Fandom and its side effects, good and bad, occupy the heart of Simon's new memoir, an entertaining read that sometimes suffers from too much play-by-play commentary and too little color analysis. At its best, the book paints a beguiling portrait of the author as a young bleacher bum, a baby boomer Chicagoan who wanted to be White Sox hurler Billy Pierce when he was Little League age and who grew up worshiping the Cubs, Bears, and, later, the Bulls (though not the NHL's Blackhawks). Relocated to Cleveland briefly, Simon even dressed up as Indians slugger Rocky Colavito one Halloween. No Superman costume for this kid. Simon's sketches of legendary sports personalities such as Bill Veeck, the colorful White Sox owner; Frank Lane, the despicable Indians general manager dubbed Trader Lane by his detractors; and Leo Durocher, the irascible Cubs manager (Simon writes that while he has interviewed war criminals and other scoundrels, Durocher was the only person he ever wanted to say "[expletive]" to) are terrific, reminding us that some of the most compelling figures in sports are not necessarily the ones toeing the pitching rubber or foul line.
Many more pages are devoted to Chicago sports stars such as Dick Butkus and Gale Sayers of Da Bears, Cubs stalwarts Ernie Banks and Fergie Jenkins, and Michael Jordan and Scottie Pippen of the Bulls. Jordan, whom Simon likens to such Windy City icons as Frank Lloyd Wright, Saul Bellow, and Louis Armstrong, dominates the last third of the book. Simon tends to misfire when he reaches too high and hard for the sports historian's lofty perspective. If you're not a Bulls fan, or at least a semi-serious sports nut, you're likely to find his lengthy recitation of clutch games and winning shots to be, well, a bit windy. If you're a Celtics fan, moreover, you may rightfully quibble with Simon's description of Larry Bird as a "fading, old star" when he faced Jordan in the 1986 NBA playoffs. MJ may have been a rising superstar back then, but Bird was at the height of his incomparable powers, not fading or old.

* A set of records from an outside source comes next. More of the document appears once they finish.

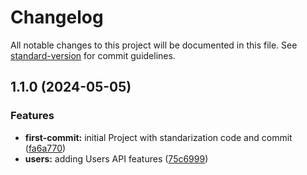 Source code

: # Changelog

All notable changes to this project will be documented in this file. See [standard-version](https://github.com/conventional-changelog/standard-version) for commit guidelines.

## 1.1.0 (2024-05-05)


### Features

* **first-commit:** initial Project with standarization code and commit ([fa6a770](https://github.com/dedihartono/nodejs-api/commit/fa6a770f1f853044256b57bbaebda8df084b30a8))
* **users:** adding Users API features ([75c6999](https://github.com/dedihartono/nodejs-api/commit/75c699978bb30b60d055805b20c20d7cc944906c))
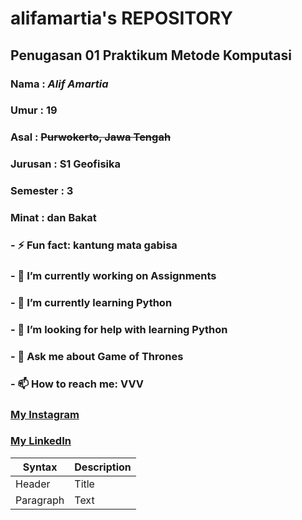 # **alifamartia's REPOSITORY**
## Penugasan 01 Praktikum Metode Komputasi
### Nama : *Alif Amartia*
### Umur : 19
### Asal : ~~Purwokerto, Jawa Tengah~~
### Jurusan : S1 Geofisika
### Semester : 3
### Minat : dan Bakat
### - ⚡ Fun fact: kantung mata gabisa
### - 🔭 I’m currently working on Assignments
### - 🌱 I’m currently learning Python
### - 🤔 I’m looking for help with learning Python
### - 💬 Ask me about Game of Thrones
### - 📫 How to reach me: VVV
### [My Instagram](https://www.instagram.com/alifamartia) 
### [My LinkedIn](https://www.linkedin.com/in/alif-amartia) 
| Syntax | Description |
| ----------- | ----------- |
| Header | Title |
| Paragraph | Text |

<!--
**alifamartia/alifamartia** is a ✨ _special_ ✨ repository because its `README.md` (this file) appears on your GitHub profile.

Here are some ideas to get you started:

- 🔭 I’m currently working on ...

- 👯 I’m looking to collaborate on ...



- 😄 Pronouns: ...
- ⚡ Fun fact: ...
-->

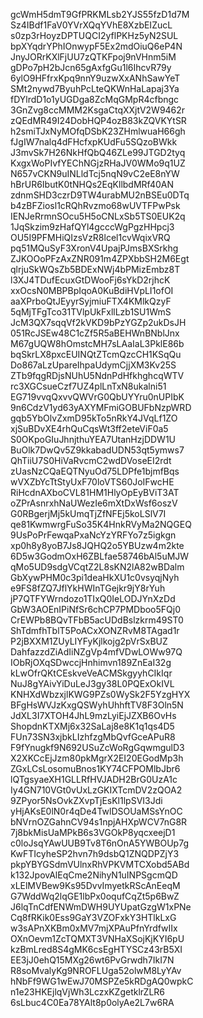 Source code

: gcWmH5dmT9GfPRKMLsb2YJS55fzD1d7M
Sz4IBdf1FaV0YVrXQqYVhE8XzbEIZucL
s0zp3rHoyzDPTUQCI2yflPKHz5yN2SUL
bpXYqdrYPhIOnwypF5Ex2mdOiuQ6eP4N
JnyJORrKXlFjUU7zQTKFpoj9nVHnm5iM
gDPo7pH2bJcn65gAxfgGu1l6IhcvR79y
6ylO9HFfrxKpq9nnY9uzwXxANhSawYeT
SMt2nywd7ByuhPcLteQKWnHaLapaj3Ya
fDYlrdD1o1yUGDga8ZcMqGMpR4cfbngc
3GnZvg8ccMMM2KsgaCtqXXjtV2W9462r
zQEdMR49I24DobHQP4ozB83kZQVKYtSR
h2smiTJxNyMOfqDSbK23ZHmlwuaH66gh
fJgIW7nalq4dFHcfxpKUdFu5SQzoBWkk
J3mvSk7H26NkHfQbQ46ZLe99JTGD2tyq
KxgxWoPIvfYEChNGjzRHaJV0WMo9q1UZ
N657vCKN9uINLldTcj5nqN9vC2eE8nYW
hBrUR6IbutK0tNHQs2EqKllbdMRf40AN
zdnmSHD3czrD9TW4urabMU2nBSEu0DTq
b4zBFZiosl1cRQhRvzmo68wUVTFPwPsk
IENJeRrmnSOcu5H5oCNLxSb5TS0EUK2q
1JqSkzim9zHafQYl4gcccWgPgzHHpcj3
OU5I9PFMHiQIzsVzR8lcel1cvWqixVRQ
pq51MQuSyF3XronV4UpajPJmsBXSrkhg
ZJKOOoPFzAxZNR091m4ZPXbbSH2M6Egt
qlrjuSkWQsZb5BDExNWj4bPMizEmbz8T
l3XJ4TDufEcuxGtDWooFj6sYkD2rjhcK
xxOcsN0MBPBpIqoA0KuBdiHVpLI1ofOI
aaXPrboQtJEyyrSyjmiuFTX4KMlkQzyF
5qMjTFgTco31TVlpUkFxllLzb1SU1WmS
JcM3QX7sqqVf2kVKD9bPzYGZp2ukDsJH
051RcJSEw48C1cZf5R5aBEHWnBNblJnx
M67gUQW8hOmstcMH7sLAaIaL3PklE86b
bqSkrLX8pxcEUINQtZTcmQzcCH1KSqQu
Do867aLzUpareIhpaUdymCjjXM3Kv25S
ZTb9fqgRDjsNUhU5NdnPdHfkhghcqWTV
rc3XGCsueCzf7UZ4plLnTxN8ukalni51
EG719vvqQxvvQWVrG0QbUYYru0nUPIbK
9n6CdzV1yd63yAXYMFmiGOBUFbNzpWRD
gqb5YbOlvZxmD95kTo5nRkY4JVqLf1ZO
xjSuBDvXE4rhQuCqsWt3ff2eteViF0a5
S0OKpoGIuJhnjthuYEA7UtanHzjDDW1U
BuOlk7DwQv5Z9kkabadUDN53qt5ymws7
QhTiiU7S0HiVaRvcmC2wdDVoseEI2rdt
zUasNzCQaEQTNyuOd75LDPfe1bjmfBqs
wVXZbYcTtStyUxF70loVTS60JoIFwcHE
RiHcdnAXboCVL81HM1HlyOpEyBViT3AT
oZPrAsnrxhNaUWezIe6mXtDxWsf6oszV
G0RBgerjMj5kUmqTjZfNFEj5koLSlV7I
qe81KwmwrgFuSo35K4HnkRVyMa2NQGEQ
9UsPoPrFewqaPxaNcYzYRFYo7z5igkgn
xp0h8y8yoB7Js8JQHQ2o5YBUzw4m2kte
6D5w3GodmOxH6ZBLfae58746bAl5uMJW
qMo5UD9sdgVCqtZ2L8sKN2lA82wBDalm
GbXywPHM0c3pi1deaHkXU1c0vsyqjNyh
e9FS8fZQ7JflYkHWInTGejkr9jY8rYuh
jP7QTFYWrndozo1TIxQ0IeLODJYnXzDd
GbW3AOEnIPiNfSr6chCP7PMDboo5FQj0
CrEWPb8BQvTFbB5acUDdBslzkrm49ST0
ShTdmfhTblT5PoACxXONZRvM8TAgad1r
P2jBXXM1ZUyLIYFyKjlkojg2pVrSxBUZ
DahfazzdZiAdIiNZgVp4mfVDwLOWw97Q
IObRjOXqSDwccjHnhimvn189ZnEaI32g
kLwOfrQKtCEskveVeACMSkgyyhCIkIqr
NuJ8gYAivYiDuLeJ3gy38L0PQExOkIVL
KNHXdWbzxjlKWG9PZs0WySk2F5YzgHYX
BFgHsWVJzKxgQSWyhUhhftTV8F3Oln5N
JdXL3I7XTOH4JhL9mzLyiEjJZXB6OvHs
ShopdnKTXMj6x32SaLaj8e8K1q1qs4D5
FUn73SN3xjbkLIzhfzgMbQvfGceAPuR8
F9fYnugkf9N692USuZcWoRgGqwmgulD3
X2XKCcEjJzm80pkMgrX2EI20EGodMp3h
ZGxLCsLosomuBnos1KY74CFPOMlbJbr6
lQTgsyaeXH1GLLRfHVJADH2BrG0UzA1c
Iy4GN710VGt0vUxLzGKIXTcmDV2zQOA2
9ZPyor5NsOvkZXvpTjEsKl1lpSVI3Jdi
yHjAKsE0lN0r4qDe4TwlDSOUaMSsYnOC
bNVrnOZGahnCV94s1npjAHXpWCV7nG8R
7j8bkMisUaMPkB6s3VGOkP8yqcxeejD1
c0loJsqYAwUUB9Tv8T6nOnA5YWBOUp7g
KwFTIcyheSP2hvn7h9dsbQ1ZNQDPZjY3
pkpYBYGSdmVUlnxRhVPKVMTCXobd5ABd
k132JpovAlEqCme2NihyN1uINPSgcmQD
xLElMVBew9Ks95DvvImyetkRScAnEeqM
G7WddWq2lqGE1lbPx0oqufCqZt5p6BwZ
J6lqTnCdfENWmDWH9UYUpatGzgW1xPNe
Cq8fRKik0Ess9GaY3VZOFxkY3HTlkLxG
w3sAPnXKBm0xMV7mjXPAuPfnYrdfwIIx
OXnOevm1ZcTQMXT3VNHaXSojKjKYI6pU
kzBmLred8S4gMK6csEgHTYSCz43rB5XI
EE3jJ0ehQ15MXg26wt6PvGrwdh7IkI7N
R8soMvalyKg9NROFLUga52olwM8LyYAv
hNbFf9WG1wEwJ70MSPZe5kRDgAQ0wpkC
n1e23HKEjlqVjWh3LczxKZgetklrZLR6
6sLbuc4C0Ea78YAlt8p0olyAe2L7w6RA
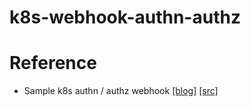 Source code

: # k8s-webhook-authn-authz

# Reference

* Sample k8s authn / authz webhook [[blog]](https://medium.com/google-cloud/kubernetes-webhook-authentication-authorization-with-minikube-67b2b385ffd1) [[src]](https://github.com/salrashid123/k8s_webhook_helloworld)
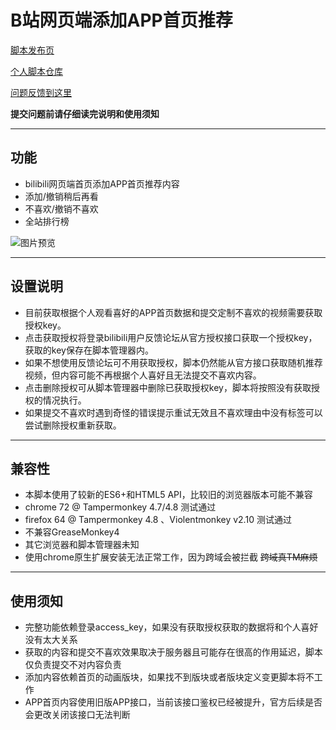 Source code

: B站网页端添加APP首页推荐
=========================

[脚本发布页](https://greasyfork.org/zh-CN/scripts/368446)

[个人脚本仓库](https://github.com/indefined/UserScripts)

[问题反馈到这里](https://github.com/indefined/UserScripts/issues)

**提交问题前请仔细读完说明和使用须知**

-------------------------
## 功能

- bilibili网页端首页添加APP首页推荐内容
- 添加/撤销稍后再看
- 不喜欢/撤销不喜欢
- 全站排行榜

![图片预览](https://greasyfork.org/system/screenshots/screenshots/000/011/238/original/bilibiliHome.user.jpg)

-------------------------
## 设置说明

- 目前获取根据个人观看喜好的APP首页数据和提交定制不喜欢的视频需要获取授权key。
- 点击获取授权将登录bilibili用户反馈论坛从官方授权接口获取一个授权key，获取的key保存在脚本管理器内。
- 如果不想使用反馈论坛可不用获取授权，脚本仍然能从官方接口获取随机推荐视频，但内容可能不再根据个人喜好且无法提交不喜欢内容。
- 点击删除授权可从脚本管理器中删除已获取授权key，脚本将按照没有获取授权的情况执行。
- 如果提交不喜欢时遇到奇怪的错误提示重试无效且不喜欢理由中没有标签可以尝试删除授权重新获取。

-------------------------
## 兼容性

- 本脚本使用了较新的ES6+和HTML5 API，比较旧的浏览器版本可能不兼容
- chrome 72 @ Tampermonkey 4.7/4.8 测试通过
- firefox 64 @ Tampermonkey 4.8 、Violentmonkey v2.10 测试通过
- 不兼容GreaseMonkey4
- 其它浏览器和脚本管理器未知
- 使用chrome原生扩展安装无法正常工作，因为跨域会被拦截 ~~跨域真TM麻烦~~

-------------------------
## 使用须知

- 完整功能依赖登录access_key，如果没有获取授权获取的数据将和个人喜好没有太大关系
- 获取的内容和提交不喜欢效果取决于服务器且可能存在很高的作用延迟，脚本仅负责提交不对内容负责
- 添加内容依赖首页的动画版块，如果找不到版块或者版块定义变更脚本将不工作
- APP首页内容使用旧版APP接口，当前该接口鉴权已经被提升，官方后续是否会更改关闭该接口无法判断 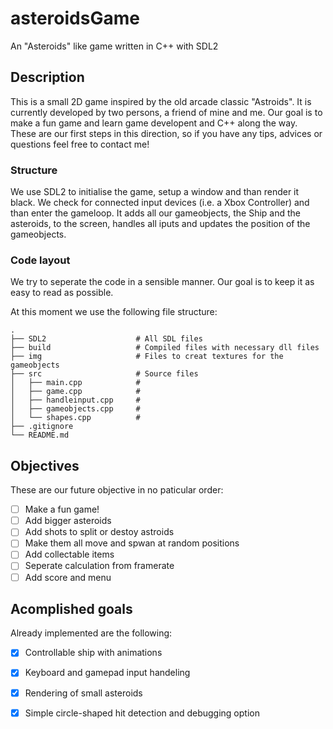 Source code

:# asteroidsGame
An "Asteroids" like game written in C++ with SDL2

## Description

This is a small 2D game inspired by the old arcade classic "Astroids". It is currently developed by two persons, a friend of mine and me. Our goal is to make a fun game and learn game developent and C++ along the way. These are our first steps in this direction, so if you have any tips, advices or questions feel free to contact me!

### Structure

We use SDL2 to initialise the game, setup a window and than render it black. We check for connected input devices (i.e. a Xbox Controller) and than enter the gameloop. It adds all our gameobjects, the Ship and the asteroids, to the screen, handles all iputs and updates the position of the gameobjects.

### Code layout 

We try to seperate the code in a sensible manner. Our goal is to keep it as easy to read as possible.

At this moment we use the following file structure:

    .
    ├── SDL2                    # All SDL files
    ├── build                   # Compiled files with necessary dll files
    ├── img                     # Files to creat textures for the gameobjects
    ├── src                     # Source files
    │   ├── main.cpp            # 
    │   ├── game.cpp            # 
    │   ├── handleinput.cpp     # 
    │   ├── gameobjects.cpp     # 
    │   └── shapes.cpp          # 
    ├── .gitignore
    └── README.md


## Objectives

These are our future objective in no paticular order:

- [ ] Make a fun game!
- [ ] Add bigger asteroids
- [ ] Add shots to split or destoy astroids
- [ ] Make them all move and spwan at random positions
- [ ] Add collectable items
- [ ] Seperate calculation from framerate
- [ ] Add score and menu 

## Acomplished goals

Already implemented are the following:

- [x] Controllable ship with animations
- [x] Keyboard and gamepad input handeling
- [x] Rendering of small asteroids
- [x] Simple circle-shaped hit detection and debugging option



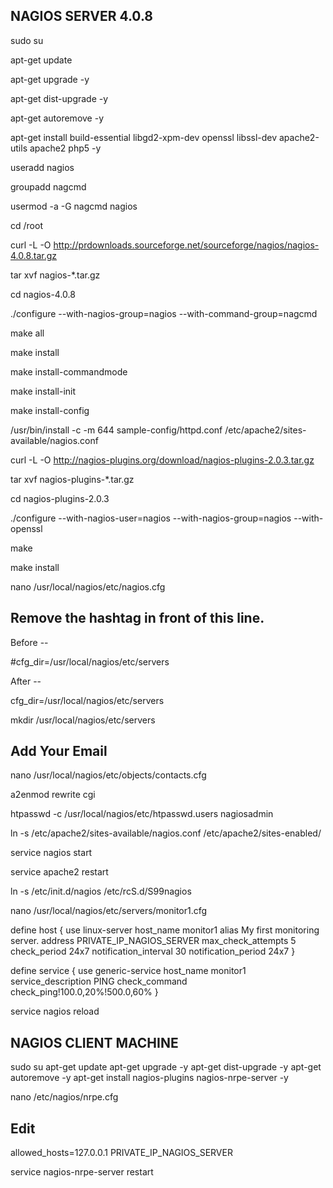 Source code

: NAGIOS SERVER 4.0.8
-------------------
sudo su

apt-get update

apt-get upgrade -y

apt-get dist-upgrade -y

apt-get autoremove -y

apt-get install build-essential libgd2-xpm-dev openssl libssl-dev apache2-utils apache2 php5 -y

useradd nagios

groupadd nagcmd

usermod -a -G nagcmd nagios

cd /root

curl -L -O http://prdownloads.sourceforge.net/sourceforge/nagios/nagios-4.0.8.tar.gz

tar xvf nagios-*.tar.gz

cd nagios-4.0.8

./configure --with-nagios-group=nagios --with-command-group=nagcmd

make all

make install

make install-commandmode

make install-init

make install-config

/usr/bin/install -c -m 644 sample-config/httpd.conf /etc/apache2/sites-available/nagios.conf

curl -L -O http://nagios-plugins.org/download/nagios-plugins-2.0.3.tar.gz

tar xvf nagios-plugins-*.tar.gz

cd nagios-plugins-2.0.3

./configure --with-nagios-user=nagios --with-nagios-group=nagios --with-openssl

make

make install

nano /usr/local/nagios/etc/nagios.cfg

Remove the hashtag in front of this line. 
----------------------------------------

Before --

#cfg_dir=/usr/local/nagios/etc/servers

After --

cfg_dir=/usr/local/nagios/etc/servers

mkdir /usr/local/nagios/etc/servers

Add Your Email
--------------

nano /usr/local/nagios/etc/objects/contacts.cfg

a2enmod rewrite cgi

htpasswd -c /usr/local/nagios/etc/htpasswd.users nagiosadmin

ln -s /etc/apache2/sites-available/nagios.conf /etc/apache2/sites-enabled/

service nagios start

service apache2 restart

ln -s /etc/init.d/nagios /etc/rcS.d/S99nagios

nano /usr/local/nagios/etc/servers/monitor1.cfg

define host {
        use                             linux-server
        host_name                       monitor1 
        alias                           My first monitoring server.
        address                         PRIVATE_IP_NAGIOS_SERVER
        max_check_attempts              5
        check_period                    24x7
        notification_interval           30
        notification_period             24x7
}

define service {
        use                             generic-service
        host_name                       monitor1
        service_description             PING
        check_command                   check_ping!100.0,20%!500.0,60%
}

service nagios reload

NAGIOS CLIENT MACHINE
---------------------
sudo su
apt-get update
apt-get upgrade -y
apt-get dist-upgrade -y
apt-get autoremove -y
apt-get install nagios-plugins nagios-nrpe-server -y

nano /etc/nagios/nrpe.cfg

Edit
----
allowed_hosts=127.0.0.1 PRIVATE_IP_NAGIOS_SERVER

service nagios-nrpe-server restart
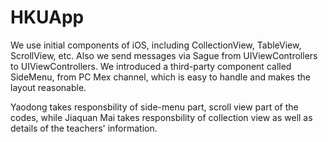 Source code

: # HKUApp

 We use initial components of iOS, including CollectionView, TableView, ScrollView, etc. Also we send messages via Sague from UIViewControllers to UIViewControllers. We introduced a third-party component called SideMenu, from PC Mex channel, which is easy to handle and makes the layout reasonable.

 Yaodong takes responsbility of side-menu part, scroll view part of the codes, while Jiaquan Mai takes responsbility of collection view as well as details of the teachers' information.
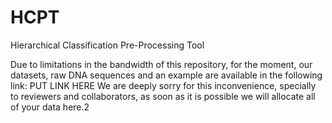 # HCPT
Hierarchical Classification Pre-Processing Tool

Due to limitations in the bandwidth of this repository, for the moment, our datasets, raw DNA sequences and an example are available in the following link: PUT LINK HERE
We are deeply sorry for this inconvenience, specially to reviewers and collaborators, as soon as it is possible we will allocate all of your data here.2
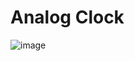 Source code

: # Analog Clock
![image](https://user-images.githubusercontent.com/85934122/161419660-3790bf0e-b0ab-494e-b7e7-b66be7dbf04e.png)
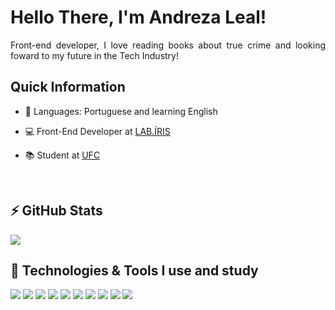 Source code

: <h1 align = "justify">Hello There, I'm Andreza Leal!</h1>

<p align = "justify">Front-end developer, I love reading books about true crime and looking foward to my future in the Tech Industry!</p>

<h2 align = "justify">Quick Information</h2>

- 💬 Languages: Portuguese and learning English

- 💻 Front-End Developer at [LAB.ÍRIS](https://irislab.ce.gov.br/)

- 📚 Student at [UFC](https://smd.ufc.br/pt/)

<br>
<h2> ⚡ GitHub Stats </h2>

<img src="https://github-readme-stats.vercel.app/api?username==AndrezaLeal&count_private=true&hide=contribs&show_icons=true&bg_color=000&title_color=27C93F&text_color=FFF&icon_color=FFBD2E&border_color=FF5F56&hide_border=true" />

<!-- [![Top Langs](https://github-readme-stats.vercel.app/api/top-langs/?username=andrezaleal&layout=compact&theme=tokyonight)](https://github.com/andrezaleal/github-readme-stats) -->

<br/>
<h2> 🚀 Technologies & Tools I use and study </h2>

<p style="display: inline_block">
  <img src="https://img.shields.io/badge/JavaScript-flat?logo=JavaScript&style=for-the-badge&logoColor=FF5F56&labelColor=000&color=000&logoWidth=30" />
  <img src="https://img.shields.io/badge/TypeScript-007ACC?style=for-the-badge&logo=typescript&logoColor=white"/>
  <img src="https://img.shields.io/badge/React-20232A?style=for-the-badge&logo=react&logoColor=61DAFB"/>
  <img src="https://img.shields.io/badge/next.js-000000?style=for-the-badge&logo=nextdotjs&logoColor=white"/>
  <img src="https://img.shields.io/badge/HTML5-E34F26?style=for-the-badge&logo=html5&logoColor=white"/>
  <img src="https://img.shields.io/badge/CSS3-1572B6?style=for-the-badge&logo=css3&logoColor=white"/>
  <img src="https://img.shields.io/badge/Tailwind_CSS-38B2AC?style=for-the-badge&logo=tailwind-css&logoColor=white"/>
  <img src="https://img.shields.io/badge/GIT-E44C30?style=for-the-badge&logo=git&logoColor=white"/>
  <img src="https://img.shields.io/badge/Cypress-17202C?style=for-the-badge&logo=cypress&logoColor=white"/>
  <img src="https://img.shields.io/badge/Mocha-8D6748?style=for-the-badge&logo=Mocha&logoColor=white"/>
</p>


<br>


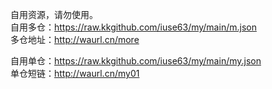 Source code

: 自用资源，请勿使用。<br>
自用多仓：https://raw.kkgithub.com/iuse63/my/main/m.json<br>
多仓地址：http://waurl.cn/more<br>

自用单仓：https://raw.kkgithub.com/iuse63/my/main/my.json<br>
单仓短链：http://waurl.cn/my01<br>



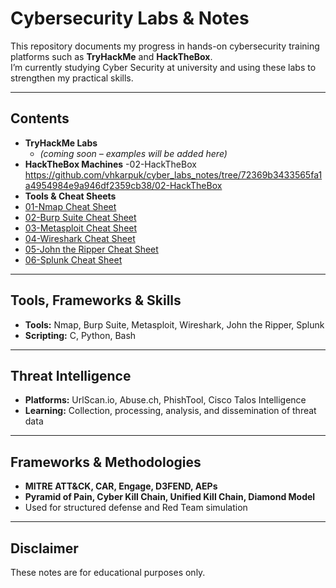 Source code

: # Cybersecurity Labs & Notes

This repository documents my progress in hands-on cybersecurity training platforms such as **TryHackMe** and **HackTheBox**.  
I’m currently studying Cyber Security at university and using these labs to strengthen my practical skills.

---

## Contents
- **TryHackMe Labs**
  - *(coming soon – examples will be added here)*
- **HackTheBox Machines**
 -02-HackTheBox https://github.com/vhkarpuk/cyber_labs_notes/tree/72369b3433565fa1a4954984e9a946df2359cb38/02-HackTheBox
- **Tools & Cheat Sheets**
- [01-Nmap Cheat Sheet](03-Tools/01-nmap-cheatsheet.md)
- [02-Burp Suite Cheat Sheet](03-Tools/02-burp-cheatsheet.md)
- [03-Metasploit Cheat Sheet](03-Tools/03-metasploit-cheatsheet.md)
- [04-Wireshark Cheat Sheet](03-Tools/04-wireshark-cheatsheet.md)
- [05-John the Ripper Cheat Sheet](03-Tools/05-john-the-ripper-cheatsheet.md)
- [06-Splunk Cheat Sheet](03-Tools/06-splunk-cheatsheet.md)

---

## Tools, Frameworks & Skills
- **Tools:** Nmap, Burp Suite, Metasploit, Wireshark, John the Ripper, Splunk  
- **Scripting:** C, Python, Bash  

---

## Threat Intelligence
- **Platforms:** UrlScan.io, Abuse.ch, PhishTool, Cisco Talos Intelligence  
- **Learning:** Collection, processing, analysis, and dissemination of threat data  

---

## Frameworks & Methodologies
- **MITRE ATT&CK, CAR, Engage, D3FEND, AEPs**  
- **Pyramid of Pain, Cyber Kill Chain, Unified Kill Chain, Diamond Model**  
- Used for structured defense and Red Team simulation  

---

## Disclaimer
These notes are for educational purposes only.
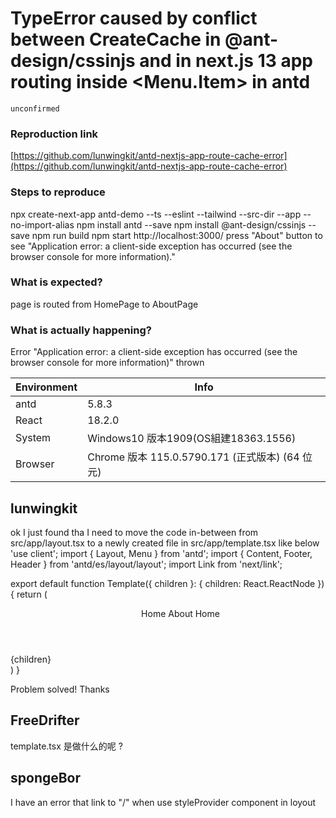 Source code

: # TypeError caused by conflict between CreateCache in @ant-design/cssinjs and <Link> in next.js 13 app routing inside <Menu.Item> in antd

`unconfirmed`

### Reproduction link

[https://github.com/lunwingkit/antd-nextjs-app-route-cache-error](https://github.com/lunwingkit/antd-nextjs-app-route-cache-error)

### Steps to reproduce

npx create-next-app antd-demo --ts --eslint --tailwind --src-dir --app --no-import-alias
npm install antd --save
npm install @ant-design/cssinjs --save
npm run build
npm start
http://localhost:3000/
press "About" button to see "Application error: a client-side exception has occurred (see the browser console for more information)."

### What is expected?

page is routed from HomePage to AboutPage

### What is actually happening?

Error "Application error: a client-side exception has occurred (see the browser console for more information)" thrown

| Environment | Info                                            |
| ----------- | ----------------------------------------------- |
| antd        | 5.8.3                                           |
| React       | 18.2.0                                          |
| System      | Windows10 版本1909(OS組建18363.1556)            |
| Browser     | Chrome 版本 115.0.5790.171 (正式版本) (64 位元) |

<!-- generated by ant-design-issue-helper. DO NOT REMOVE -->

## lunwingkit

ok I just found tha I need to move the code in-between <Layout> from src/app/layout.tsx to a newly created file in src/app/template.tsx like below
'use client';
import { Layout, Menu } from 'antd';
import { Content, Footer, Header } from 'antd/es/layout/layout';
import Link from 'next/link';

export default function Template({ children }: { children: React.ReactNode }) {
return (
<Layout>
<Header>
<Menu>
<Menu.Item key="1">
<Link href="/">Home</Link>
</Menu.Item>
<Menu.Item key="2">
<Link href="/about">About</Link>
</Menu.Item>
<Menu.Item key="3">
<Link href="/">Home</Link>
</Menu.Item>
</Menu>
</Header>
<Content>
{children}
</Content>
<Footer></Footer>
</Layout>
)
}

Problem solved! Thanks

## FreeDrifter

template.tsx 是做什么的呢 ?

## spongeBor

I have an error that link to "/" when use styleProvider component in loyout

Far more compelling than the box-score rehashings are the ways in which Simon interweaves a fan's sensibility with larger global and generational issues. Simon's father and stepfather were both capital-F fans, too, and their influence is captured by the author without undue sentimentality. Simon's dad, an itinerant comedian, counted among his close pals baseball announcer Jack Brickhouse; former Cubs manager Charlie Grimm married another family friend. Together they provided Simon and his father with the sort of access most young fans only dream about.
Moved from Chicago to San Francisco to Cleveland, where his father battled alcoholism and his parents' marriage ultimately broke up, Simon saw his team loyalties tested but never his basic love for the games themselves. Simon's parents divorced 10 years before his father's death in 1968: a cataclysmic year during which personal tragedy overlapped with societal upheaval. A chapter on the Cubs 1969 season balances events like the death of Ho Chi Minh with the team's fortunes in a thrilling pennant race with the Mets. Simon's mother remarried in 1972. Ralph Newman was a bookseller and Lincoln scholar who once played minor league baseball. Simon grew particularly close to his stepfather, who was later embroiled in a tax-evasion scheme involving Richard Nixon's vice presidential papers. But politics and sports often make strange bedfellows (just ask Nixon). "Even in the days when I was striving to be a political radical," writes Simon, "I was still a traditionalist about baseball." SDS si, DH no.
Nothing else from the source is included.